** Entries supplied **

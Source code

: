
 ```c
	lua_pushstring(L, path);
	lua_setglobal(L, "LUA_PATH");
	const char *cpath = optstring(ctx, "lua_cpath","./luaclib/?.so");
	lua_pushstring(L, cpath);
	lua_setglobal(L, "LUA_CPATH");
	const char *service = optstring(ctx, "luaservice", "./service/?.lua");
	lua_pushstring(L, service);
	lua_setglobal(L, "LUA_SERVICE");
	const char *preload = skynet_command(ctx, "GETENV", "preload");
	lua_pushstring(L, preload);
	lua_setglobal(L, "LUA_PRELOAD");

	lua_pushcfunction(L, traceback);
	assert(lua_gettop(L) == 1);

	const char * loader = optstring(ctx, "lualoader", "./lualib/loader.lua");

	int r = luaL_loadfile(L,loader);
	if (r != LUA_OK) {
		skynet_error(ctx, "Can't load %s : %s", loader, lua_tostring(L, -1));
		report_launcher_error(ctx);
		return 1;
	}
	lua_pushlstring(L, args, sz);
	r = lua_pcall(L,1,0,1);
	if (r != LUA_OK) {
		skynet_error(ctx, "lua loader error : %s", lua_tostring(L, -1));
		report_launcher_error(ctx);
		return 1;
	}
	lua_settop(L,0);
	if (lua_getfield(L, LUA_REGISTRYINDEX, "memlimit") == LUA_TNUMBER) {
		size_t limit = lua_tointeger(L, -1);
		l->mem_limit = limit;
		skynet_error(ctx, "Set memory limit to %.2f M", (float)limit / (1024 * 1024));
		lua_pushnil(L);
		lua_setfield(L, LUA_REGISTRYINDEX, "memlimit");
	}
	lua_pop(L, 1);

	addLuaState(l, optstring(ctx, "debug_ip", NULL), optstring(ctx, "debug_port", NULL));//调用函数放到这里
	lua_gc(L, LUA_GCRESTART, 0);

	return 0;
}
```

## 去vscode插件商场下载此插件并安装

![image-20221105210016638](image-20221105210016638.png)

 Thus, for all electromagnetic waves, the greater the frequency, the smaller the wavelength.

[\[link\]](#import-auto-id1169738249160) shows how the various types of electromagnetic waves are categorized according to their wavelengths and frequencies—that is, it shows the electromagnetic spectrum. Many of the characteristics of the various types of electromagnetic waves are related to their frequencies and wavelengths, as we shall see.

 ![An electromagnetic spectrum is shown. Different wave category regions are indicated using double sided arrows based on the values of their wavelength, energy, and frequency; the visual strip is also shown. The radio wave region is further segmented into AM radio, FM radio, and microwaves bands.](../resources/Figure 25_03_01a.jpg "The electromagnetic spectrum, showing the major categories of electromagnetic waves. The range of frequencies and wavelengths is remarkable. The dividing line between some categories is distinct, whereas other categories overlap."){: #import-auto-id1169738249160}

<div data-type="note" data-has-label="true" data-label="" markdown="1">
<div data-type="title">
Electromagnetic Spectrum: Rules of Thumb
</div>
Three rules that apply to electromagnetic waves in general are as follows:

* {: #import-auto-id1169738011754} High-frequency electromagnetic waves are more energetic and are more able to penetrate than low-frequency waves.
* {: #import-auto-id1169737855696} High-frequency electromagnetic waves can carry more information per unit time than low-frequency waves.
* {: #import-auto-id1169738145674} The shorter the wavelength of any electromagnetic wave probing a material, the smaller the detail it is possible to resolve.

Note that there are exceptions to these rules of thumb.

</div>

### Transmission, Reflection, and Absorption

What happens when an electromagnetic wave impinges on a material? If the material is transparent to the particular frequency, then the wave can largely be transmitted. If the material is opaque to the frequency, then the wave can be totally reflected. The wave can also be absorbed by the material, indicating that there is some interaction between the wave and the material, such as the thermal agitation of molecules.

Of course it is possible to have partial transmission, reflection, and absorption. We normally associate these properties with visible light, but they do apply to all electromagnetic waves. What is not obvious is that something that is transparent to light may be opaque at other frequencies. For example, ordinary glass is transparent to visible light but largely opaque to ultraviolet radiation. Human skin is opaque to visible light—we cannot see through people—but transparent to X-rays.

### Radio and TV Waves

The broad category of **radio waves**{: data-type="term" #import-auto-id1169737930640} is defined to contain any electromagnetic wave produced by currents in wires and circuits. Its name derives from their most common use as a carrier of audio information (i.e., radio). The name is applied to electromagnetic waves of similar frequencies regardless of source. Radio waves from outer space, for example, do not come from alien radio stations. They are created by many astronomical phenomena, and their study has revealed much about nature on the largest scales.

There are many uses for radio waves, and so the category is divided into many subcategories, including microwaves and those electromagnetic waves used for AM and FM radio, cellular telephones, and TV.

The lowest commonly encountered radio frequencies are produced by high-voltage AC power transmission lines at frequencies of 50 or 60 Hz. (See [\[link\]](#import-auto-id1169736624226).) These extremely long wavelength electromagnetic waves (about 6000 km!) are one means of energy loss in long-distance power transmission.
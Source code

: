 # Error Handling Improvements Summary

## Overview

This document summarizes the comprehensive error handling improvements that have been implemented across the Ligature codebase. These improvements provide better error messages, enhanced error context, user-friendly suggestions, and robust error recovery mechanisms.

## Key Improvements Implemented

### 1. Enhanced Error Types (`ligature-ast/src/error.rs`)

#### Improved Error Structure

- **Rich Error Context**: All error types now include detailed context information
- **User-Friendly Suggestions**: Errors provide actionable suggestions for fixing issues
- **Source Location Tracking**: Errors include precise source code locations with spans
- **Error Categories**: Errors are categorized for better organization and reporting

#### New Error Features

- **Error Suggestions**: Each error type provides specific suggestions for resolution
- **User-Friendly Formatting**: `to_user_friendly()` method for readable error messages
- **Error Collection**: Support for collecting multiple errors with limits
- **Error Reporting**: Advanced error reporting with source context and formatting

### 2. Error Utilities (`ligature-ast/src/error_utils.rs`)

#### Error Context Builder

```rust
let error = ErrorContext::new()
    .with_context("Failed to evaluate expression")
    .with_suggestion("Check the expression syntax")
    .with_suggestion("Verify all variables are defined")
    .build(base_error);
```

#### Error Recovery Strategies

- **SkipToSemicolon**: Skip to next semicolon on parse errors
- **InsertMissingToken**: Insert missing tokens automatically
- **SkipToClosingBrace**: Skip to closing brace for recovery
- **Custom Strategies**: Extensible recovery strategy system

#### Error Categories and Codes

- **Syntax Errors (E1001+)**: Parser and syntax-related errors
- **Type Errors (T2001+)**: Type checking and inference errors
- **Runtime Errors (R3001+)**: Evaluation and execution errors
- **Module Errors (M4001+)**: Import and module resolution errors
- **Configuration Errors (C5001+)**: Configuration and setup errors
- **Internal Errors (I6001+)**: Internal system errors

** The task **
Scan the material above for the string "Skip" and report each line where you find it.

** Reply **
- **SkipToSemicolon**: Skip to next semicolon on parse errors
- **SkipToClosingBrace**: Skip to closing brace for recovery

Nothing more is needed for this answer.